[Stored data entries]
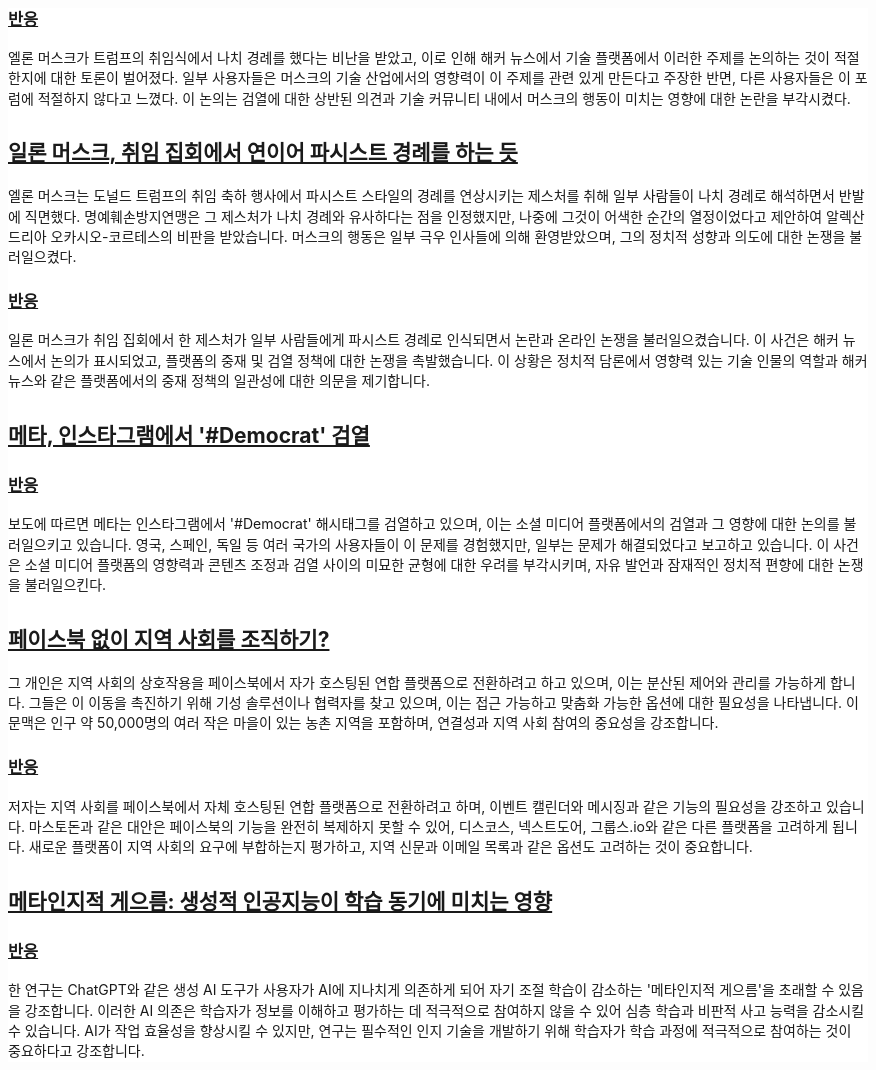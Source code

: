 ### [반응](https://news.ycombinator.com/item?id=42772995)

엘론 머스크가 트럼프의 취임식에서 나치 경례를 했다는 비난을 받았고, 이로 인해 해커 뉴스에서 기술 플랫폼에서 이러한 주제를 논의하는 것이 적절한지에 대한 토론이 벌어졌다. 일부 사용자들은 머스크의 기술 산업에서의 영향력이 이 주제를 관련 있게 만든다고 주장한 반면, 다른 사용자들은 이 포럼에 적절하지 않다고 느꼈다. 이 논의는 검열에 대한 상반된 의견과 기술 커뮤니티 내에서 머스크의 행동이 미치는 영향에 대한 논란을 부각시켰다.

## [일론 머스크, 취임 집회에서 연이어 파시스트 경례를 하는 듯](https://www.theguardian.com/technology/2025/jan/20/trump-elon-musk-salute)

엘론 머스크는 도널드 트럼프의 취임 축하 행사에서 파시스트 스타일의 경례를 연상시키는 제스처를 취해 일부 사람들이 나치 경례로 해석하면서 반발에 직면했다. 명예훼손방지연맹은 그 제스처가 나치 경례와 유사하다는 점을 인정했지만, 나중에 그것이 어색한 순간의 열정이었다고 제안하여 알렉산드리아 오카시오-코르테스의 비판을 받았습니다. 머스크의 행동은 일부 극우 인사들에 의해 환영받았으며, 그의 정치적 성향과 의도에 대한 논쟁을 불러일으켰다.

### [반응](https://news.ycombinator.com/item?id=42773778)

일론 머스크가 취임 집회에서 한 제스처가 일부 사람들에게 파시스트 경례로 인식되면서 논란과 온라인 논쟁을 불러일으켰습니다. 이 사건은 해커 뉴스에서 논의가 표시되었고, 플랫폼의 중재 및 검열 정책에 대한 논쟁을 촉발했습니다. 이 상황은 정치적 담론에서 영향력 있는 기술 인물의 역할과 해커 뉴스와 같은 플랫폼에서의 중재 정책의 일관성에 대한 의문을 제기합니다.

## [메타, 인스타그램에서 '#Democrat' 검열](https://mstdn.chrisalemany.ca/@chris/113864600222476627)

### [반응](https://news.ycombinator.com/item?id=42777938)

보도에 따르면 메타는 인스타그램에서 '#Democrat' 해시태그를 검열하고 있으며, 이는 소셜 미디어 플랫폼에서의 검열과 그 영향에 대한 논의를 불러일으키고 있습니다. 영국, 스페인, 독일 등 여러 국가의 사용자들이 이 문제를 경험했지만, 일부는 문제가 해결되었다고 보고하고 있습니다. 이 사건은 소셜 미디어 플랫폼의 영향력과 콘텐츠 조정과 검열 사이의 미묘한 균형에 대한 우려를 부각시키며, 자유 발언과 잠재적인 정치적 편향에 대한 논쟁을 불러일으킨다.

## [페이스북 없이 지역 사회를 조직하기?](https://news.ycombinator.com/item?id=42779776)

그 개인은 지역 사회의 상호작용을 페이스북에서 자가 호스팅된 연합 플랫폼으로 전환하려고 하고 있으며, 이는 분산된 제어와 관리를 가능하게 합니다. 그들은 이 이동을 촉진하기 위해 기성 솔루션이나 협력자를 찾고 있으며, 이는 접근 가능하고 맞춤화 가능한 옵션에 대한 필요성을 나타냅니다. 이 문맥은 인구 약 50,000명의 여러 작은 마을이 있는 농촌 지역을 포함하며, 연결성과 지역 사회 참여의 중요성을 강조합니다.

### [반응](https://news.ycombinator.com/item?id=42779776)

저자는 지역 사회를 페이스북에서 자체 호스팅된 연합 플랫폼으로 전환하려고 하며, 이벤트 캘린더와 메시징과 같은 기능의 필요성을 강조하고 있습니다. 마스토돈과 같은 대안은 페이스북의 기능을 완전히 복제하지 못할 수 있어, 디스코스, 넥스트도어, 그룹스.io와 같은 다른 플랫폼을 고려하게 됩니다. 새로운 플랫폼이 지역 사회의 요구에 부합하는지 평가하고, 지역 신문과 이메일 목록과 같은 옵션도 고려하는 것이 중요합니다.

## [메타인지적 게으름: 생성적 인공지능이 학습 동기에 미치는 영향](https://bera-journals.onlinelibrary.wiley.com/doi/10.1111/bjet.13544)

### [반응](https://news.ycombinator.com/item?id=42780022)

한 연구는 ChatGPT와 같은 생성 AI 도구가 사용자가 AI에 지나치게 의존하게 되어 자기 조절 학습이 감소하는 '메타인지적 게으름'을 초래할 수 있음을 강조합니다. 이러한 AI 의존은 학습자가 정보를 이해하고 평가하는 데 적극적으로 참여하지 않을 수 있어 심층 학습과 비판적 사고 능력을 감소시킬 수 있습니다. AI가 작업 효율성을 향상시킬 수 있지만, 연구는 필수적인 인지 기술을 개발하기 위해 학습자가 학습 과정에 적극적으로 참여하는 것이 중요하다고 강조합니다.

## Task statement:
Please output exactly the lines from the one containing "### [반응](https://news.ycombinator.com/item?id=42780022)" through the end of the records, both included.

## Result:
### [반응](https://news.ycombinator.com/item?id=42780022)

한 연구는 ChatGPT와 같은 생성 AI 도구가 사용자가 AI에 지나치게 의존하게 되어 자기 조절 학습이 감소하는 '메타인지적 게으름'을 초래할 수 있음을 강조합니다. 이러한 AI 의존은 학습자가 정보를 이해하고 평가하는 데 적극적으로 참여하지 않을 수 있어 심층 학습과 비판적 사고 능력을 감소시킬 수 있습니다. AI가 작업 효율성을 향상시킬 수 있지만, 연구는 필수적인 인지 기술을 개발하기 위해 학습자가 학습 과정에 적극적으로 참여하는 것이 중요하다고 강조합니다.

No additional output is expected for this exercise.